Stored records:
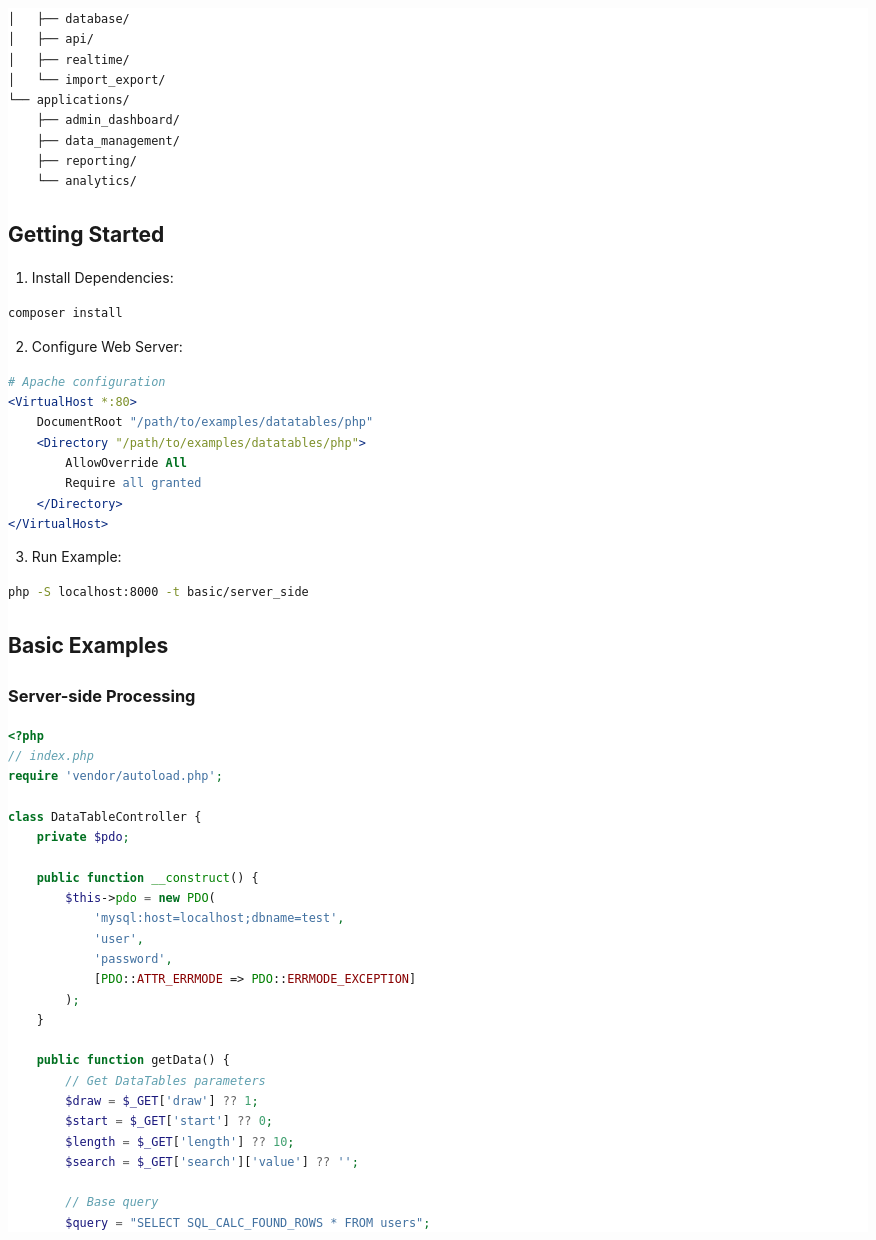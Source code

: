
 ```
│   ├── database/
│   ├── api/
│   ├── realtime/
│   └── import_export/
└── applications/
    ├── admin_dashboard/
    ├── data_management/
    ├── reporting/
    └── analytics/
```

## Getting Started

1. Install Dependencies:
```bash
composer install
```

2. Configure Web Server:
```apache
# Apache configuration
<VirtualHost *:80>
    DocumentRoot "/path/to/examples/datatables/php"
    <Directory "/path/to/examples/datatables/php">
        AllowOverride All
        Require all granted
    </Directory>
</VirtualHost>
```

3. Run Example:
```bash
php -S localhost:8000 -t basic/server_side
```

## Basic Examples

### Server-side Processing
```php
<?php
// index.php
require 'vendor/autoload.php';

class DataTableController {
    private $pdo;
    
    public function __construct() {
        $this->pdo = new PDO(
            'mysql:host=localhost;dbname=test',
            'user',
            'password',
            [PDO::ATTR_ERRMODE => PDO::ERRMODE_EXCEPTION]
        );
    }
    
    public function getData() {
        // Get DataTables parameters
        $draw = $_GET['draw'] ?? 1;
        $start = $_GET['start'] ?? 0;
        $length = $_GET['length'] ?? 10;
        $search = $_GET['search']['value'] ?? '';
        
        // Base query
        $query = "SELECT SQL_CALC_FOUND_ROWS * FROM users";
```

==

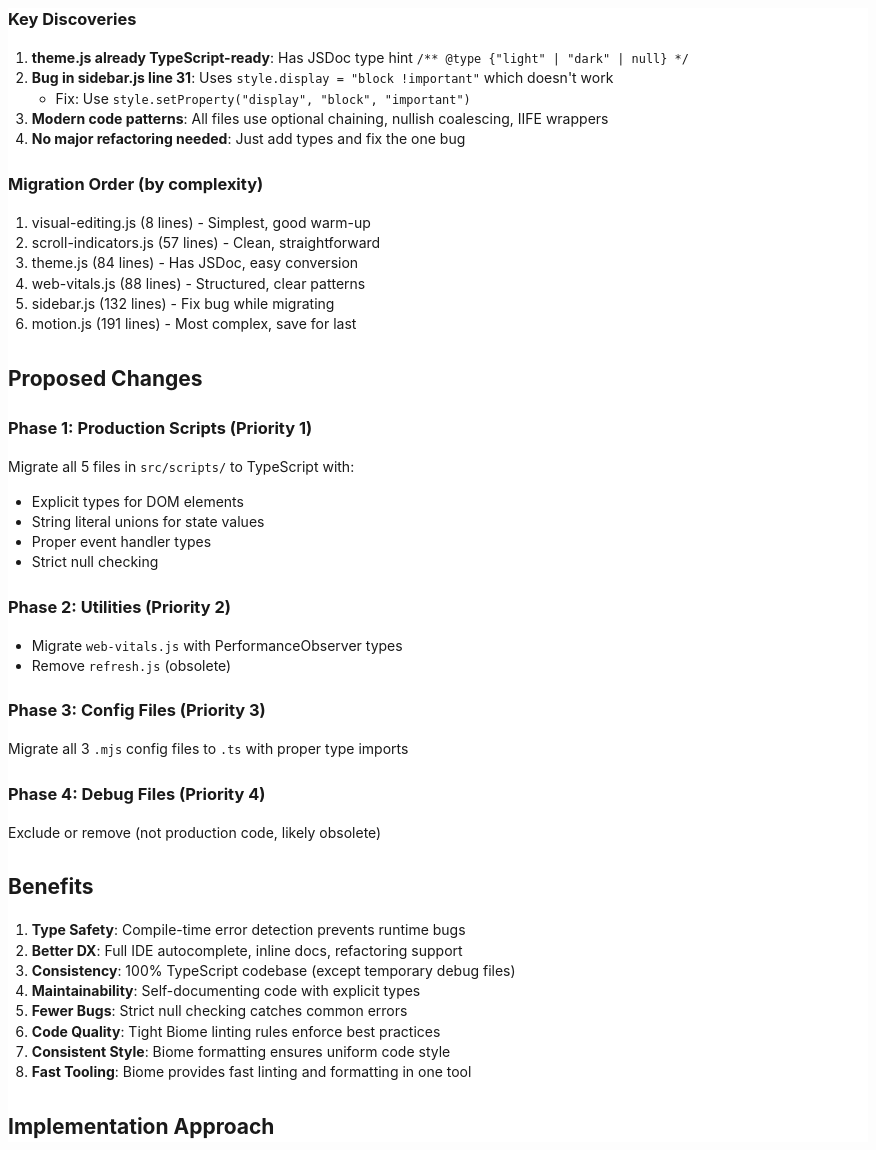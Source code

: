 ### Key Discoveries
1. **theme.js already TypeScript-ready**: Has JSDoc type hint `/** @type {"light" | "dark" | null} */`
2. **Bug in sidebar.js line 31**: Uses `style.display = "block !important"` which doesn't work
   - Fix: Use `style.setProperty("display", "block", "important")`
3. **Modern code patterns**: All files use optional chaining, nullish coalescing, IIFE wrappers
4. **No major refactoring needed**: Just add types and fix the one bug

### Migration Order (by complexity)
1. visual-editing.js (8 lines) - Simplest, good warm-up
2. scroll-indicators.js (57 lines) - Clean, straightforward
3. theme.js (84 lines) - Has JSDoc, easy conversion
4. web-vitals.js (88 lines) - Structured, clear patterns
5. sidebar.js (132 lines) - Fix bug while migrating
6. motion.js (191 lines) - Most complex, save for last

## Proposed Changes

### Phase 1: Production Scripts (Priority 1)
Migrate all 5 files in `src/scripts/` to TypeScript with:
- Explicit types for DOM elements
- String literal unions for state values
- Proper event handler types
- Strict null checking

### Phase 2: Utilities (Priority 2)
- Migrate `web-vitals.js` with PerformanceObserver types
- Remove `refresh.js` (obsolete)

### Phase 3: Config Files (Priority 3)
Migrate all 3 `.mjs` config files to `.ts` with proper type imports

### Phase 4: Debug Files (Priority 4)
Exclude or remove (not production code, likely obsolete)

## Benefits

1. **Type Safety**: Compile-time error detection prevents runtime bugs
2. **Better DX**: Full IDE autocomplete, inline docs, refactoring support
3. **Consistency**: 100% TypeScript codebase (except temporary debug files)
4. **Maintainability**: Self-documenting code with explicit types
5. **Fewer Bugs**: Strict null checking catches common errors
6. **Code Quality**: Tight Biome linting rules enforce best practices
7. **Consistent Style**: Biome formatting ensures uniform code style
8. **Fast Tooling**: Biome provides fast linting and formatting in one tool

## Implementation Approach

## Task prompt
Transcribe, exactly and without additions, the lines of the records above, beginning with the line that contains "4. **Maintainability**: Self-documenting" and ending with the line that contains "## Implementation Approach", both included.

## Answer for the task
4. **Maintainability**: Self-documenting code with explicit types
5. **Fewer Bugs**: Strict null checking catches common errors
6. **Code Quality**: Tight Biome linting rules enforce best practices
7. **Consistent Style**: Biome formatting ensures uniform code style
8. **Fast Tooling**: Biome provides fast linting and formatting in one tool

## Implementation Approach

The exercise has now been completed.